Dataset records:
* * * * * * * * *

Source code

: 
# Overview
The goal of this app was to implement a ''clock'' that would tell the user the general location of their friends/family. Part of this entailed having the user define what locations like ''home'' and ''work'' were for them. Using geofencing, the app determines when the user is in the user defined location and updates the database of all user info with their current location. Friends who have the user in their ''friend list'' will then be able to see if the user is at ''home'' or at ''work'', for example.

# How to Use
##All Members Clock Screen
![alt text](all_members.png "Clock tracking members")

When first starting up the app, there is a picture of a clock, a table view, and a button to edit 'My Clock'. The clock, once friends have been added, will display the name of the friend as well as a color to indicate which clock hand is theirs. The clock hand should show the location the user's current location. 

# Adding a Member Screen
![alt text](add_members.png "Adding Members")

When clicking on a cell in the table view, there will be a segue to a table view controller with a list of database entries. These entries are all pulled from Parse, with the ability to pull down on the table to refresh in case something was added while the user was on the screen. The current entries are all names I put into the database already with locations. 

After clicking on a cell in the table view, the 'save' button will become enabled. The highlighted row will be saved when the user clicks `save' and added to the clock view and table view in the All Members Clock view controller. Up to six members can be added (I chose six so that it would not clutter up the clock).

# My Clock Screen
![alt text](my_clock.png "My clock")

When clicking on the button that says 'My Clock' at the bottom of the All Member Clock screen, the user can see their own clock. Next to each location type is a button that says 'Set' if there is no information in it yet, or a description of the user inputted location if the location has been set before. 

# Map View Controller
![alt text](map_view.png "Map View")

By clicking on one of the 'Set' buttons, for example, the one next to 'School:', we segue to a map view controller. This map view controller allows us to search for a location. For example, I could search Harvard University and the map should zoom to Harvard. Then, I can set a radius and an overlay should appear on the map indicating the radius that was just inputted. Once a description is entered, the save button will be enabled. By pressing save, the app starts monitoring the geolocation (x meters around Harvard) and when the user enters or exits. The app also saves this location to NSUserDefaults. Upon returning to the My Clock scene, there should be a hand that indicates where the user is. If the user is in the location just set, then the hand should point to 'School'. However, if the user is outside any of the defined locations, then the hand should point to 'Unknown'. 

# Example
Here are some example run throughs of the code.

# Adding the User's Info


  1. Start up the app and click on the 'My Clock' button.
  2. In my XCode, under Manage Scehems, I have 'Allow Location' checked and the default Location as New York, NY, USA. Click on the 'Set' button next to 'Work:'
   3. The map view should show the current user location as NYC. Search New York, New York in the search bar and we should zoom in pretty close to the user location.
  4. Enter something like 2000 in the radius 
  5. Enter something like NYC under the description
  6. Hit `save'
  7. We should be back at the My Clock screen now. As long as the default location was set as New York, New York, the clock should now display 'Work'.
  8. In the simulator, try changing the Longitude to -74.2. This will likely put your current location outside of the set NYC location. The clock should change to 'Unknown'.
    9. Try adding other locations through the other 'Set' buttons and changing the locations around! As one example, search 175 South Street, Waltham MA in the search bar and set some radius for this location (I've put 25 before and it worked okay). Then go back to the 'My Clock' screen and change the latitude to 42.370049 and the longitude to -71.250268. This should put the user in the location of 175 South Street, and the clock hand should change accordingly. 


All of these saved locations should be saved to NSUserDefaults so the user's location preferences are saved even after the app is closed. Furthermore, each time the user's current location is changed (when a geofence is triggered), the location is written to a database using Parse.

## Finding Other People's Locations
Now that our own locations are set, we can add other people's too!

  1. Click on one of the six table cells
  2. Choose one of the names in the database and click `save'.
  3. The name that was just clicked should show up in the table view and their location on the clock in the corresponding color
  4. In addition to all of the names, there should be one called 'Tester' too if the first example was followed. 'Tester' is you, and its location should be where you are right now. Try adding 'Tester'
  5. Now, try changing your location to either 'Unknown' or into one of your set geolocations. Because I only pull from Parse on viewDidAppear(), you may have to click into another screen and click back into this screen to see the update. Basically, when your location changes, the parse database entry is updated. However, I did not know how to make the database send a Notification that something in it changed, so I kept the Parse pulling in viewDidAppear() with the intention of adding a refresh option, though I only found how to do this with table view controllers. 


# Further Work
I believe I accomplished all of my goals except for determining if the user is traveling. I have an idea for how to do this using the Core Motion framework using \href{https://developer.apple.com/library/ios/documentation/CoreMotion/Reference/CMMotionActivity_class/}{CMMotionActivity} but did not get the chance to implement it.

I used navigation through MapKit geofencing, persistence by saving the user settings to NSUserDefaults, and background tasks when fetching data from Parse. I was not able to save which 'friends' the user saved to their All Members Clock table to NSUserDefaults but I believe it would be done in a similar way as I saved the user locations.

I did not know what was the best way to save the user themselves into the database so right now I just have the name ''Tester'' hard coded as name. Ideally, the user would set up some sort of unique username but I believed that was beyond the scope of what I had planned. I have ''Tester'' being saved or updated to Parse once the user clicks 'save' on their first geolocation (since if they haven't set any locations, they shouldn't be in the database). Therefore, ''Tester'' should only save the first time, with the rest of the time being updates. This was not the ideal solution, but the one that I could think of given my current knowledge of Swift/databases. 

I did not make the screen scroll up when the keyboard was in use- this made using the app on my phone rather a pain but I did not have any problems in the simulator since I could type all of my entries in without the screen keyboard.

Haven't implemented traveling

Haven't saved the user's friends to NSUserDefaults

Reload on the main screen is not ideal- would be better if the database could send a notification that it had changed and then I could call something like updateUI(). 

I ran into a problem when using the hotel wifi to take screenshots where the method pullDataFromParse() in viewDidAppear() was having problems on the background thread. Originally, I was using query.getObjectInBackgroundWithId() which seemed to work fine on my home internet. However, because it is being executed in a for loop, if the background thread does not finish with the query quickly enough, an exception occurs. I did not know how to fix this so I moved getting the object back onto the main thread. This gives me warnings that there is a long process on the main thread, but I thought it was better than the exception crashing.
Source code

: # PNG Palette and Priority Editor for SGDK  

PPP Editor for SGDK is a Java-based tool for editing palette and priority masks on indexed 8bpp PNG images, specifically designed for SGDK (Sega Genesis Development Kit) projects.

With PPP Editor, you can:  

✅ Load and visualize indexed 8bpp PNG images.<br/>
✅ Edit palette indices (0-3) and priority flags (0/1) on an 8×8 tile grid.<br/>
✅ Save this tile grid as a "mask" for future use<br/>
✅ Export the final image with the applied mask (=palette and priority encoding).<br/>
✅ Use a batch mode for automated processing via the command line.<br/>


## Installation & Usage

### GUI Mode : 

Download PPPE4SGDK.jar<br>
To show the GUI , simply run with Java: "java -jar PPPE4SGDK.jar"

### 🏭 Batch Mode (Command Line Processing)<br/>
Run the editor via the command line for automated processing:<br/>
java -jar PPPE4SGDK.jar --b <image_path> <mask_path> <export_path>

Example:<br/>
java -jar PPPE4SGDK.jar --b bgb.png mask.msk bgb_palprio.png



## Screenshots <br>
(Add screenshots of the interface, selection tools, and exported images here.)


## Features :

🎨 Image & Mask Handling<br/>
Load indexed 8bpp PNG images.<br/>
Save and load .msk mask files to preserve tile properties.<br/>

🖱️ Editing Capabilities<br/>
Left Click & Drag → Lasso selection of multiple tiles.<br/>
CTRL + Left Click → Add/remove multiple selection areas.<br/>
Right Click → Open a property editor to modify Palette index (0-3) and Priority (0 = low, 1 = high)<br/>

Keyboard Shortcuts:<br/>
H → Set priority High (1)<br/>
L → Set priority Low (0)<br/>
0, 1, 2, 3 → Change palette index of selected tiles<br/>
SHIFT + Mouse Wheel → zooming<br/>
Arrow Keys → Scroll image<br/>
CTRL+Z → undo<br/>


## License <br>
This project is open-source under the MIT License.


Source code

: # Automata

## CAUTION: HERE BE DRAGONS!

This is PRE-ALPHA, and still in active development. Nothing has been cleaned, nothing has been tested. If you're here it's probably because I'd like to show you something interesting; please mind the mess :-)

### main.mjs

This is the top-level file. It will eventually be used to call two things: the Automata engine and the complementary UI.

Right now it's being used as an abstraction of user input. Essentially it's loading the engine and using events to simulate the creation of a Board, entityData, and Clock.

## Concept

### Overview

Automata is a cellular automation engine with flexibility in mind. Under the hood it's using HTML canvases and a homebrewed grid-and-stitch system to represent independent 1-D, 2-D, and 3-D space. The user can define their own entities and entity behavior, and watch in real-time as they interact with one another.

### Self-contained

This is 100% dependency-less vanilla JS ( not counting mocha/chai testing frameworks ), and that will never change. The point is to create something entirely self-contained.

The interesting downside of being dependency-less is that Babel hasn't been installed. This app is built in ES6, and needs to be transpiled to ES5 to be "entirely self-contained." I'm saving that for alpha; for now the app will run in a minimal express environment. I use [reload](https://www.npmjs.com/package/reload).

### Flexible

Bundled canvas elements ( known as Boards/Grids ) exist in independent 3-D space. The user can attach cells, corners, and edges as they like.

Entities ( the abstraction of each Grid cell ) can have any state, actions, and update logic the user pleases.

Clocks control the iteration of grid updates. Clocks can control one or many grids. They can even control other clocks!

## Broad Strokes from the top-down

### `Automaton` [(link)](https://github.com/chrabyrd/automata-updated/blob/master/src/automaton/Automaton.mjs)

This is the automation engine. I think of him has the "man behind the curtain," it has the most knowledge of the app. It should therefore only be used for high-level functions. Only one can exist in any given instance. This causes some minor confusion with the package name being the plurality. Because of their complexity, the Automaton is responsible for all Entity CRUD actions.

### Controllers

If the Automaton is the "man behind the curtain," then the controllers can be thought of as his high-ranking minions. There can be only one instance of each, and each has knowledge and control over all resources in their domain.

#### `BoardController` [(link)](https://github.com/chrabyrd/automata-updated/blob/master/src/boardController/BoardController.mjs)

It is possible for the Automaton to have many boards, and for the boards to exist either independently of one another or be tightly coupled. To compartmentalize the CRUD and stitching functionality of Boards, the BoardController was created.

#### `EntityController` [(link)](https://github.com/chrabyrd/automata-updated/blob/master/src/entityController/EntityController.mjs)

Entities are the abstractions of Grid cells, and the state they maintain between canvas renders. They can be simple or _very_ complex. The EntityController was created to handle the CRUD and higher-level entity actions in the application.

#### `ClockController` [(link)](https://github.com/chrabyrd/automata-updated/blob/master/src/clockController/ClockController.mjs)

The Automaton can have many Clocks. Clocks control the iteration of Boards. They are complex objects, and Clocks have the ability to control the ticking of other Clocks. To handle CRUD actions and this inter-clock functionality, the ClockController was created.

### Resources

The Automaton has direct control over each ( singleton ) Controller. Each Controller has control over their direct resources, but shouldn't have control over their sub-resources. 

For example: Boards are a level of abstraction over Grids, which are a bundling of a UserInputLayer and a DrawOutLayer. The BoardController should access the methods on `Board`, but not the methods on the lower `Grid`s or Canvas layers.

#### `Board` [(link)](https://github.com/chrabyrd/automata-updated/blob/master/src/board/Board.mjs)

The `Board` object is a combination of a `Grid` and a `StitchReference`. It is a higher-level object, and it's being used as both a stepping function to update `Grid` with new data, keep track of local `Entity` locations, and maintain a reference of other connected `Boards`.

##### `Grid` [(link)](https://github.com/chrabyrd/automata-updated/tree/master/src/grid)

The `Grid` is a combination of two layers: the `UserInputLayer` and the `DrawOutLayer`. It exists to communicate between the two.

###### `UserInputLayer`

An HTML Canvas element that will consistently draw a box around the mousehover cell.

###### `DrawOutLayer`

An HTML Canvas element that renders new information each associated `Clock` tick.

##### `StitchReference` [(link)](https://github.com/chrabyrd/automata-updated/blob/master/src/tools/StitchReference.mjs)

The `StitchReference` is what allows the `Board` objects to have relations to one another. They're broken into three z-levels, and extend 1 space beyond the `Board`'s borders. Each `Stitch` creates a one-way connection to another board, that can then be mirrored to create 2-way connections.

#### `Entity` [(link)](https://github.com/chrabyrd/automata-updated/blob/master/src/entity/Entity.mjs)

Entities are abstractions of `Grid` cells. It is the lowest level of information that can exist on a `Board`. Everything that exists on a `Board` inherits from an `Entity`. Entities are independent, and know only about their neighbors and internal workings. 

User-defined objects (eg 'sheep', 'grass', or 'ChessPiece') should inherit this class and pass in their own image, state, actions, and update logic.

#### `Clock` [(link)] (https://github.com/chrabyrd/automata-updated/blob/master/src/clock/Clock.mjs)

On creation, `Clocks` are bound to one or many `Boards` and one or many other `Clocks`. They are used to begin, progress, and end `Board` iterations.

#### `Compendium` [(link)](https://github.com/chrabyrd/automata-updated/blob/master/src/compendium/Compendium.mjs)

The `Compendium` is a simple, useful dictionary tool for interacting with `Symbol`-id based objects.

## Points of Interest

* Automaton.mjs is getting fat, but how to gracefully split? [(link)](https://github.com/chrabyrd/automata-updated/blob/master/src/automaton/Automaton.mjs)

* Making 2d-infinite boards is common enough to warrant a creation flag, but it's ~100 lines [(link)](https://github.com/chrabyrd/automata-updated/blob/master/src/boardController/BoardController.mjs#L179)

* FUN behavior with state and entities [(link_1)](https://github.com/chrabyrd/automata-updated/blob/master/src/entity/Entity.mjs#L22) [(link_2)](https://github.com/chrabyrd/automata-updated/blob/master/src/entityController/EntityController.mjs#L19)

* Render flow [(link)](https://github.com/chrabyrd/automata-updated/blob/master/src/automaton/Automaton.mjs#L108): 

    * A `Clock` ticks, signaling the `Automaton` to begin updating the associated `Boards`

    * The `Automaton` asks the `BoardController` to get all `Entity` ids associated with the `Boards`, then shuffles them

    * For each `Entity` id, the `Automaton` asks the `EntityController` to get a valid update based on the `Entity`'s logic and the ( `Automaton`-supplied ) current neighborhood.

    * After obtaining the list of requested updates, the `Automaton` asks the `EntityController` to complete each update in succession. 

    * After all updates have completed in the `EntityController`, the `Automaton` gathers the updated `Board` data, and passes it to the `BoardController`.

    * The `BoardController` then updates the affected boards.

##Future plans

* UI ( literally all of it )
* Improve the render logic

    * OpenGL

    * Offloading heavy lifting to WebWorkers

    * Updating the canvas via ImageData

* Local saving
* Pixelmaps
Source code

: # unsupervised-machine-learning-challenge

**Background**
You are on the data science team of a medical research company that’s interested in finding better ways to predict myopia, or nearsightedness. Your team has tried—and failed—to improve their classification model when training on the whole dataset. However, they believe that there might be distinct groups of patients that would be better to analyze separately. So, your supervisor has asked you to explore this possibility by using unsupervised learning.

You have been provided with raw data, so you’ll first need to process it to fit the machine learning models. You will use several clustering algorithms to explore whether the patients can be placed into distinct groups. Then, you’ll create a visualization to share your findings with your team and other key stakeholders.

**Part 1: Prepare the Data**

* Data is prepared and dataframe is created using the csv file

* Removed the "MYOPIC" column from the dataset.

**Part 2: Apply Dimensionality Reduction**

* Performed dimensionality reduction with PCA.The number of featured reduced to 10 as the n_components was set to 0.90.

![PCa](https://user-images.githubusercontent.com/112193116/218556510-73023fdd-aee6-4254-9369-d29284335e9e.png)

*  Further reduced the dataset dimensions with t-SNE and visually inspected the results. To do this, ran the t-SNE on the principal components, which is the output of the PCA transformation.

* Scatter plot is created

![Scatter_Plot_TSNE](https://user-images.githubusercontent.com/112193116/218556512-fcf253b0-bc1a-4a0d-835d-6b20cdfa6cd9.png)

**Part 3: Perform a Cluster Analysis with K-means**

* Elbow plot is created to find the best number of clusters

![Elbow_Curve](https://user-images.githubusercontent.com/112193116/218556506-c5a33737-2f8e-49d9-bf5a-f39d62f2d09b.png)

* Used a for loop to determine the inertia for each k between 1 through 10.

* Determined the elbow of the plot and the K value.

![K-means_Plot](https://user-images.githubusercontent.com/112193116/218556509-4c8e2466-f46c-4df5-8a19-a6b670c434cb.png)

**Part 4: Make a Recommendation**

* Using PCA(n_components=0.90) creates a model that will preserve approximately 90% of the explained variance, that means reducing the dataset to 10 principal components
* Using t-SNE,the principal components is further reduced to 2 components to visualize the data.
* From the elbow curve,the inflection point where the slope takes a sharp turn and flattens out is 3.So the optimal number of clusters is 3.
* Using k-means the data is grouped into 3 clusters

* * * * * * * * *

Work instruction:
Please output exactly the lines between the one holding "User-defined objects (eg" and the one holding "FUN behavior with" in the records above, inclusive, and nothing more.

Output for this exercise:
User-defined objects (eg 'sheep', 'grass', or 'ChessPiece') should inherit this class and pass in their own image, state, actions, and update logic.

#### `Clock` [(link)] (https://github.com/chrabyrd/automata-updated/blob/master/src/clock/Clock.mjs)

On creation, `Clocks` are bound to one or many `Boards` and one or many other `Clocks`. They are used to begin, progress, and end `Board` iterations.

#### `Compendium` [(link)](https://github.com/chrabyrd/automata-updated/blob/master/src/compendium/Compendium.mjs)

The `Compendium` is a simple, useful dictionary tool for interacting with `Symbol`-id based objects.

## Points of Interest

* Automaton.mjs is getting fat, but how to gracefully split? [(link)](https://github.com/chrabyrd/automata-updated/blob/master/src/automaton/Automaton.mjs)

* Making 2d-infinite boards is common enough to warrant a creation flag, but it's ~100 lines [(link)](https://github.com/chrabyrd/automata-updated/blob/master/src/boardController/BoardController.mjs#L179)

* FUN behavior with state and entities [(link_1)](https://github.com/chrabyrd/automata-updated/blob/master/src/entity/Entity.mjs#L22) [(link_2)](https://github.com/chrabyrd/automata-updated/blob/master/src/entityController/EntityController.mjs#L19)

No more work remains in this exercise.